▸ YOUR OBJECTIVE
Among the entries below, take the line with "4. Click on" and the line with "5. Select the", and output them and every line between them exactly, with nothing else.

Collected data
◇ ◇ ◇

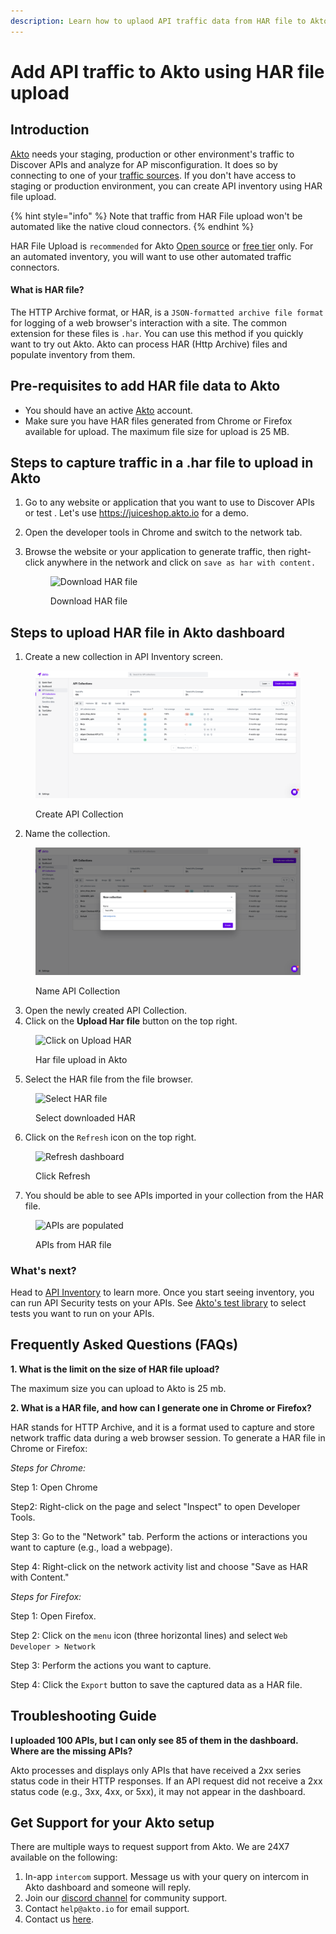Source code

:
 ```yaml
---
description: Learn how to uplaod API traffic data from HAR file to Akto
---
```


# Add API traffic to Akto using HAR file upload

## Introduction

[Akto](https://www.akto.io/) needs your staging, production or other environment's traffic to Discover APIs and analyze for AP misconfiguration. It does so by connecting to one of your [traffic sources](./). If you don't have access to staging or production environment, you can create API inventory using HAR file upload.&#x20;

{% hint style="info" %}
Note that traffic from HAR File upload won't be automated like the native cloud connectors.
{% endhint %}

HAR File Upload is `recommended` for Akto [Open source](https://github.com/akto-api-security/akto) or [free tier](https://www.akto.io/pricing) only. For an automated inventory, you will want to use other automated traffic connectors.

#### What is HAR file?

The HTTP Archive format, or HAR, is a `JSON-formatted archive file format` for logging of a web browser's interaction with a site. The common extension for these files is `.har`. You can use this method if you quickly want to try out Akto. Akto can process HAR (Http Archive) files and populate inventory from them.

## Pre-requisites to add HAR file data to Akto

* You should have an active [Akto](https://app.akto.io/) account.
* Make sure you have HAR files generated from Chrome or Firefox available for upload. The maximum file size for upload is 25 MB.

## Steps to capture traffic in a .har file to upload in Akto

1. Go to any website or application that you want to use to Discover APIs or test . Let's use https://juiceshop.akto.io for a demo.
2. Open the developer tools in Chrome and switch to the network tab.
3.  Browse the website or your application to generate traffic, then right-click anywhere in the network and click on `save as har with content.`

    <figure><img src="../../.gitbook/assets/juiceshop.png" alt="Download HAR file"><figcaption><p>Download HAR file</p></figcaption></figure>

## Steps to upload HAR file in Akto dashboard

1. Create a new collection in API Inventory screen.

<figure><img src="../../.gitbook/assets/Screenshot 2023-09-11 at 12.48.21 PM.png" alt="Create new API Collection in Akto"><figcaption><p>Create API Collection</p></figcaption></figure>

2. Name the collection.

<figure><img src="../../.gitbook/assets/Screenshot 2023-09-11 at 12.50.40 PM.png" alt="Name API Collection"><figcaption><p>Name API Collection</p></figcaption></figure>

3. Open the newly created API Collection.
4. Click on the **Upload Har file** button on the top right.&#x20;

<figure><img src="https://user-images.githubusercontent.com/91221068/230879325-93d93bf8-715a-4ea0-a8a7-207a554c5f6e.png" alt="Click on Upload HAR"><figcaption><p>Har file upload in Akto</p></figcaption></figure>

5. Select the HAR file from the file browser.&#x20;

<figure><img src="https://user-images.githubusercontent.com/91221068/230879518-4d92d2f3-ab17-40d1-9db7-445087792cc8.png" alt="Select HAR file"><figcaption><p>Select downloaded HAR</p></figcaption></figure>

6. Click on the `Refresh` icon on the top right.&#x20;

<figure><img src="https://user-images.githubusercontent.com/91221068/230879588-261e9813-625b-4855-995c-4c78035a8909.png" alt="Refresh dashboard"><figcaption><p>Click Refresh</p></figcaption></figure>

7. You should be able to see APIs imported in your collection from the HAR file.&#x20;

<figure><img src="https://user-images.githubusercontent.com/91221068/230879681-9f4c849f-990d-4cec-8786-f216b0529135.png" alt="APIs are populated"><figcaption><p>APIs from HAR file</p></figcaption></figure>

### What's next?

Head to [API Inventory](broken-reference) to learn more. Once you start seeing inventory, you can run API Security tests on your APIs. See [Akto's test library](https://www.akto.io/test-library) to select tests you want to run on your APIs.&#x20;

## Frequently Asked Questions (FAQs)

**1. What is the limit on the size of HAR file upload?**

The maximum size you can upload to Akto is 25 mb.

**2. What is a HAR file, and how can I generate one in Chrome or Firefox?**

HAR stands for HTTP Archive, and it is a format used to capture and store network traffic data during a web browser session. To generate a HAR file in Chrome or Firefox:

_Steps for Chrome:_&#x20;

Step 1: Open Chrome

Step2: Right-click on the page and select "Inspect" to open Developer Tools.&#x20;

Step 3: Go to the "Network" tab. Perform the actions or interactions you want to capture (e.g., load a webpage).&#x20;

Step 4: Right-click on the network activity list and choose "Save as HAR with Content."&#x20;

_Steps for Firefox:_&#x20;

Step 1: Open Firefox.&#x20;

Step 2: Click on the `menu` icon (three horizontal lines) and select `Web Developer > Network`&#x20;

Step 3: Perform the actions you want to capture.&#x20;

Step 4: Click the `Export` button to save the captured data as a HAR file.

## Troubleshooting Guide

**I uploaded 100 APIs, but I can only see 85 of them in the dashboard. Where are the missing APIs?**&#x20;

Akto processes and displays only APIs that have received a 2xx series status code in their HTTP responses. If an API request did not receive a 2xx status code (e.g., 3xx, 4xx, or 5xx), it may not appear in the dashboard.

## Get Support for your Akto setup

There are multiple ways to request support from Akto. We are 24X7 available on the following:

1. In-app `intercom` support. Message us with your query on intercom in Akto dashboard and someone will reply.
2. Join our [discord channel](https://www.akto.io/community) for community support.
3. Contact `help@akto.io` for email support.
4. Contact us [here](https://www.akto.io/contact-us).
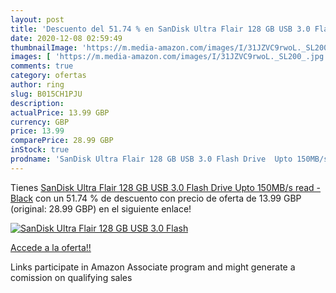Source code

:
 ```yaml
---
layout: post
title: 'Descuento del 51.74 % en SanDisk Ultra Flair 128 GB USB 3.0 Flash'
date: 2020-12-08 02:59:49
thumbnailImage: 'https://m.media-amazon.com/images/I/31JZVC9rwoL._SL200_.jpg'
images: [ 'https://m.media-amazon.com/images/I/31JZVC9rwoL._SL200_.jpg' ]
comments: true
category: ofertas
author: ring
slug: B015CH1PJU
description:
actualPrice: 13.99 GBP
currency: GBP
price: 13.99
comparePrice: 28.99 GBP
inStock: true
prodname: 'SanDisk Ultra Flair 128 GB USB 3.0 Flash Drive  Upto 150MB/s read - Black'
---
```


Tienes [SanDisk Ultra Flair 128 GB USB 3.0 Flash Drive  Upto 150MB/s read - Black](https://www.amazon.co.uk/dp/B015CH1PJU/?tag=tolees0a-21) con un 51.74 % de descuento con precio de oferta de 13.99 GBP (original: 28.99 GBP) en el siguiente enlace!

[![SanDisk Ultra Flair 128 GB USB 3.0 Flash](https://m.media-amazon.com/images/I/31JZVC9rwoL._SL200_.jpg)](https://www.amazon.co.uk/dp/B015CH1PJU/?tag=tolees0a-21)

[Accede a la oferta!!](https://www.amazon.co.uk/dp/B015CH1PJU/?tag=tolees0a-21)

Links participate in Amazon Associate program and might generate a comission on qualifying sales


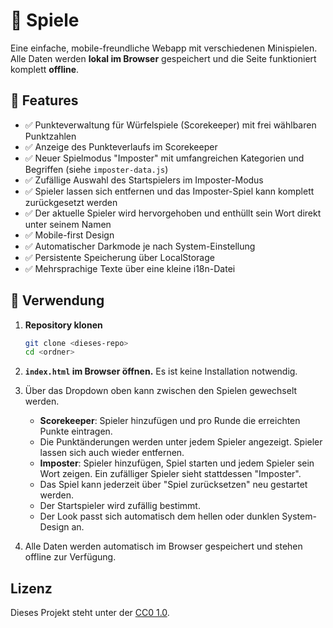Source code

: # 🎲 Spiele

Eine einfache, mobile-freundliche Webapp mit verschiedenen Minispielen. Alle Daten werden **lokal im Browser** gespeichert und die Seite funktioniert komplett **offline**.

## 🔧 Features

- ✅ Punkteverwaltung für Würfelspiele (Scorekeeper) mit frei wählbaren Punktzahlen
- ✅ Anzeige des Punkteverlaufs im Scorekeeper
- ✅ Neuer Spielmodus "Imposter" mit umfangreichen Kategorien und Begriffen (siehe `imposter-data.js`)
- ✅ Zufällige Auswahl des Startspielers im Imposter-Modus
- ✅ Spieler lassen sich entfernen und das Imposter-Spiel kann komplett zurückgesetzt werden
- ✅ Der aktuelle Spieler wird hervorgehoben und enthüllt sein Wort direkt unter seinem Namen
- ✅ Mobile-first Design
- ✅ Automatischer Darkmode je nach System-Einstellung
- ✅ Persistente Speicherung über LocalStorage
- ✅ Mehrsprachige Texte über eine kleine i18n-Datei

## 🚀 Verwendung

1. **Repository klonen**

   ```bash
   git clone <dieses-repo>
   cd <ordner>
   ```

2. **`index.html` im Browser öffnen.** Es ist keine Installation notwendig.

3. Über das Dropdown oben kann zwischen den Spielen gewechselt werden.
   - **Scorekeeper**: Spieler hinzufügen und pro Runde die erreichten Punkte eintragen.
   - Die Punktänderungen werden unter jedem Spieler angezeigt. Spieler lassen sich auch wieder entfernen.
   - **Imposter**: Spieler hinzufügen, Spiel starten und jedem Spieler sein Wort zeigen. Ein zufälliger Spieler sieht stattdessen "Imposter".
   - Das Spiel kann jederzeit über "Spiel zurücksetzen" neu gestartet werden.
   - Der Startspieler wird zufällig bestimmt.
   - Der Look passt sich automatisch dem hellen oder dunklen System-Design an.

4. Alle Daten werden automatisch im Browser gespeichert und stehen offline zur Verfügung.

## Lizenz

Dieses Projekt steht unter der [CC0 1.0](LICENSE).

◇ ◇ ◇

▸ COMPLETED TASK
4. Click on the **Upload Har file** button on the top right.&#x20;

<figure><img src="https://user-images.githubusercontent.com/91221068/230879325-93d93bf8-715a-4ea0-a8a7-207a554c5f6e.png" alt="Click on Upload HAR"><figcaption><p>Har file upload in Akto</p></figcaption></figure>

5. Select the HAR file from the file browser.&#x20;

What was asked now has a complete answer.